(Your assignment):
All lines in the records below with the word "into" must be returned.

(Stored data)

↓↓↓

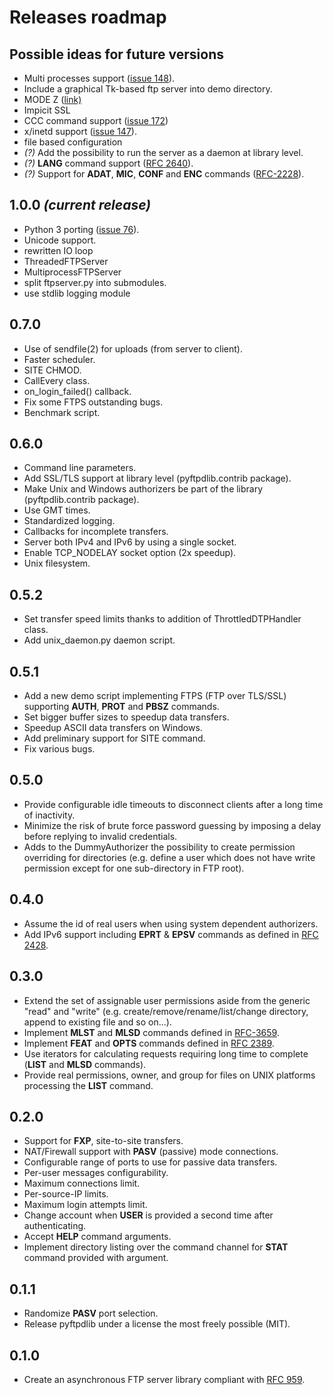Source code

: # Releases roadmap #

## Possible ideas for future versions ##

  * Multi processes support ([issue 148](http://code.google.com/p/pyftpdlib/issues/detail?id=148)).
  * Include a graphical Tk-based ftp server into demo directory.
  * MODE Z ([link)](http://tools.ietf.org/html/draft-preston-ftpext-deflate-04)
  * Impicit SSL
  * CCC command support ([issue 172](http://code.google.com/p/pyftpdlib/issues/detail?id=172))
  * x/inetd support ([issue 147](http://code.google.com/p/pyftpdlib/issues/detail?id=147)).
  * file based configuration
  * _(?)_ Add the possibility to run the server as a daemon at library level.
  * _(?)_ **LANG** command support ([RFC 2640](http://www.faqs.org/rfcs/rfc2640.html)).
  * _(?)_ Support for **ADAT**, **MIC**, **CONF** and **ENC** commands ([RFC-2228](http://www.ietf.org/rfc/rfc2228.txt)).

## 1.0.0 _(current release)_ ##

  * Python 3 porting ([issue 76](http://code.google.com/p/pyftpdlib/issues/detail?id=76)).
  * Unicode support.
  * rewritten IO loop
  * ThreadedFTPServer
  * MultiprocessFTPServer
  * split ftpserver.py into submodules.
  * use stdlib logging module

## 0.7.0 ##

  * Use of sendfile(2) for uploads (from server to client).
  * Faster scheduler.
  * SITE CHMOD.
  * CallEvery class.
  * on\_login\_failed() callback.
  * Fix some FTPS outstanding bugs.
  * Benchmark script.

## 0.6.0 ##

  * Command line parameters.
  * Add SSL/TLS support at library level (pyftpdlib.contrib package).
  * Make Unix and Windows authorizers be part of the library (pyftpdlib.contrib package).
  * Use GMT times.
  * Standardized logging.
  * Callbacks for incomplete transfers.
  * Server both IPv4 and IPv6 by using a single socket.
  * Enable TCP\_NODELAY socket option (2x speedup).
  * Unix filesystem.

## 0.5.2 ##

  * Set transfer speed limits thanks to addition of ThrottledDTPHandler class.
  * Add unix\_daemon.py daemon script.

## 0.5.1 ##

  * Add a new demo script implementing FTPS (FTP over TLS/SSL) supporting **AUTH**, **PROT** and **PBSZ** commands.
  * Set bigger buffer sizes to speedup data transfers.
  * Speedup ASCII data transfers on Windows.
  * Add preliminary support for SITE command.
  * Fix various bugs.

## 0.5.0 ##

  * Provide configurable idle timeouts to disconnect clients after a long time of inactivity.
  * Minimize the risk of brute force password guessing by imposing a delay before replying to invalid credentials.
  * Adds to the DummyAuthorizer the possibility to create permission overriding for directories (e.g. define a user which does not have write permission except for one sub-directory in FTP root).

## 0.4.0 ##

  * Assume the id of real users when using system dependent authorizers.
  * Add IPv6 support including **EPRT** & **EPSV** commands as defined in [RFC 2428](http://www.faqs.org/rfcs/rfc2428.html).

## 0.3.0 ##

  * Extend the set of assignable user permissions aside from the generic "read" and "write" (e.g. create/remove/rename/list/change directory, append to existing file and so on...).
  * Implement **MLST** and **MLSD** commands defined in [RFC-3659](http://www.ietf.org/rfc/rfc3659.txt).
  * Implement **FEAT** and **OPTS** commands defined in [RFC 2389](http://www.faqs.org/rfcs/rfc2389.html).
  * Use iterators for calculating requests requiring long time to complete (**LIST** and **MLSD** commands).
  * Provide real permissions, owner, and group for files on UNIX platforms processing the **LIST** command.

## 0.2.0 ##

  * Support for **FXP**, site-to-site transfers.
  * NAT/Firewall support with **PASV** (passive) mode connections.
  * Configurable range of ports to use for passive data transfers.
  * Per-user messages configurability.
  * Maximum connections limit.
  * Per-source-IP limits.
  * Maximum login attempts limit.
  * Change account when **USER** is provided a second time after authenticating.
  * Accept **HELP** command arguments.
  * Implement directory listing over the command channel for **STAT** command provided with argument.

## 0.1.1 ##

  * Randomize **PASV** port selection.
  * Release pyftpdlib under a license the most freely possible (MIT).

## 0.1.0 ##

  * Create an asynchronous FTP server library compliant with [RFC 959](http://www.faqs.org/rfcs/rfc959.html).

↑↑↑

(Exercise result):
  * Include a graphical Tk-based ftp server into demo directory.
  * split ftpserver.py into submodules.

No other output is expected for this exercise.